How is defined the free $G$-Set on a set $X$, i.e. how the action $\mu$ looks like, $\mu:G\times X\to X$ to define a free $G$-Set on $X$?

Answer 1

Just like a free group on $X$ is not $X$, but is made from $X$, a free $G$-set on $X$ is not $X$ itself, but another set.

First, think about a free $G$-set generated by a single element $x$. Free means imposing no additional relations, so this is just the set of formal products $\{gx, g \in G\}$.

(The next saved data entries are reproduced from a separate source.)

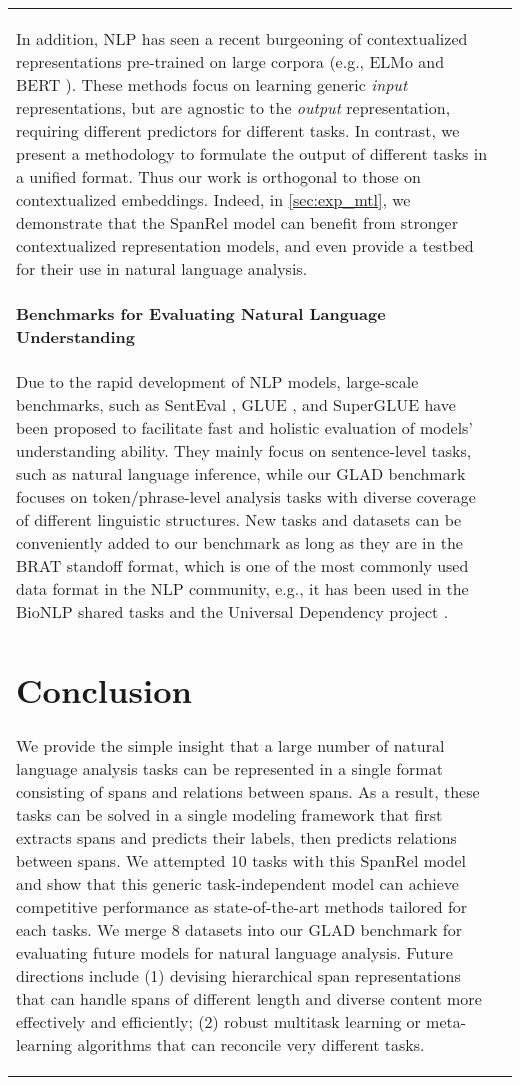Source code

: \documentclass[11pt,a4paper]{article}
\def\modelname{SpanRel\xspace}
\def\benchmarkname{GLAD\xspace}
\begin{document}
\begin{table*}[tb]
\begin{subtable}[t]{0.47\textwidth}
{\begin{tabular}[t]{ll}
In addition, NLP has seen a recent burgeoning of contextualized representations pre-trained on large corpora (e.g., ELMo \citep{peters-etal-2018-deep} and BERT \citep{devlin-etal-2019-bert}).
These methods focus on learning generic \emph{input} representations, but are agnostic to the \emph{output} representation, requiring different predictors  for different tasks. In contrast, we present a methodology to formulate the output of different tasks in a unified format.
Thus our work is orthogonal to those on contextualized embeddings.
Indeed, in \autoref{sec:exp_mtl}, we demonstrate that the \modelname model can benefit from stronger contextualized representation models, and even provide a testbed for their use in natural language analysis.

\paragraph{Benchmarks for Evaluating Natural Language Understanding} Due to the rapid development of NLP models, large-scale benchmarks, such as SentEval \citep{conneau-kiela-2018-senteval}, GLUE \citep{wang:19:glue}, and SuperGLUE \citep{wang:19:superglue} have been proposed to facilitate fast and holistic evaluation of models' understanding ability.
They mainly focus on sentence-level tasks, such as natural language inference, while our \benchmarkname benchmark focuses on token/phrase-level analysis tasks with diverse coverage of different linguistic structures.
New tasks and datasets can be conveniently added to our benchmark as long as they are in the BRAT standoff format, which is one of the most commonly used data format in the NLP community, e.g., it has been used in the BioNLP shared tasks \citep{kim:2009:bionlp} and the Universal Dependency project \citep{mcdonald-etal-2013-universal}.

\section{Conclusion}
We provide the simple insight that a large number of natural language analysis tasks can be represented in a single format consisting of spans and relations between spans.
As a result, these tasks can be solved in a single modeling framework that first extracts spans and predicts their labels, then predicts relations between spans.
We attempted 10 tasks with this \modelname model and show that this generic task-independent model can achieve competitive performance as state-of-the-art methods tailored for each tasks.
We merge 8 datasets into our \benchmarkname benchmark for evaluating future models for natural language analysis.
Future directions include (1) devising hierarchical span representations that can handle spans of different length and diverse content more effectively and efficiently; (2) robust multitask learning or meta-learning algorithms that can reconcile very different tasks.


\end{tabular}}
\end{subtable}
\end{table*}
\end{document}
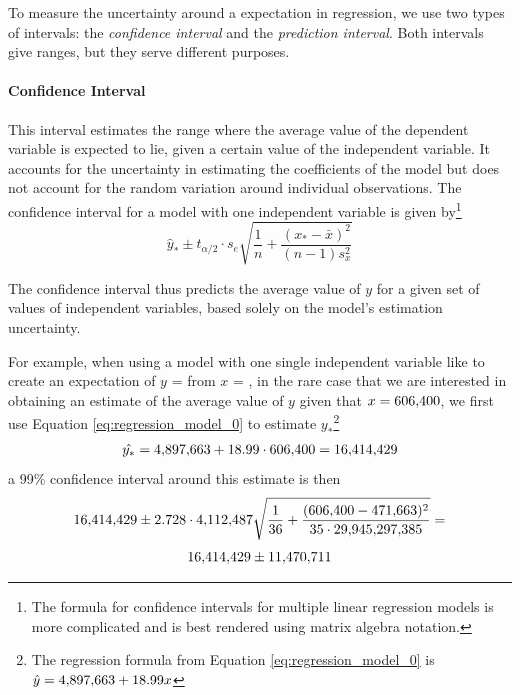 To measure the uncertainty around a expectation in regression, we use two types of intervals: the \emph{confidence interval} and the \emph{prediction interval}. Both intervals give ranges, but they serve different purposes.

\paragraph{Confidence Interval} This interval estimates the range where the average value of the dependent variable is expected to lie, given a certain value of the independent variable. It accounts for the uncertainty in estimating the coefficients of the model but does not account for the random variation around individual observations. 
The confidence interval for a model with one independent variable is given by\footnote{The formula for confidence intervals for multiple linear regression models is more complicated and is best rendered using matrix algebra notation.}
\begin{equation}
\hat{y}_* \pm t_{\alpha / 2} \cdot s_e \sqrt{\frac{1}{n} + \frac{(x_* - \bar{x})^2}{(n - 1) s_x^2}}
\end{equation}

The confidence interval thus predicts the average value of $y$ for a given set of values of independent variables, based solely on the model's estimation uncertainty.

For example, when using a model with one single independent variable like  to create an expectation of $y$ =  from $x$ = , in the rare case that we are interested in obtaining an estimate of the average value of $y$ given that $x = \RegModZeroXStar$, we first use Equation \ref{eq:regression_model_0} to estimate $y_*$\footnote{The regression formula from Equation \ref{eq:regression_model_0} is $\hat{y} = \RegModZeroIntercept + \RegModZeroSlope x$}
\begin{equation*}
  \hat{y_*} = \RegModZeroIntercept + \RegModZeroSlope \cdot \RegModZeroXStar = \RegModZeroYHat
\end{equation*}
a 99\% confidence interval around this estimate is then
\begin{equation*}
  \RegModZeroYHat \pm \RegModZeroTCritNinetyNine \cdot \RegModZeroResidualSd \sqrt{\frac{1}{\RegModZeroSampleSize} + \frac{(\RegModZeroXStar - \RegModZeroXMean)^2}{\RegModZeroDf \cdot \RegModZeroSxx}} =
\end{equation*}
\begin{equation*}
\RegModZeroYHat \pm \RegModZeroPrecisionCritNinetyNine
\end{equation*}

Now, a free $G$-set on a set $X$ is just the disjoint union of such one-element-generated free $G$-sets: $\{gx, g \in G, x \in X\} \cong G \times X$. Here, a $G$-action is defined as $g' (g, x) = (g'g, x)$.

Answer 2

Sometimes the free $G$-set on $X$ is defined as the set $G \times X$, with $$ \mu : G \times (G \times X) \to G \times X $$ being defined by $$ g \mapsto ( (h, x) \mapsto (h g, x)). $$ (My actions are right actions.)

Here the elements of $X$ (to be identified with those of $\{1 \} \times X$) generate $G \times X$, in the sense that they are a complete set of representatives of the orbits.

And each stabilizer is clearly trivial.

Answer 3

If $G_x = \{1\}$ for all $x \in X$ , the action $\mu$ is free. In this case, X is called a free G-set. Here $G_x = \{ g \in G \mid gx = x\}$ is the isotropy group, or stabiliser of $x$.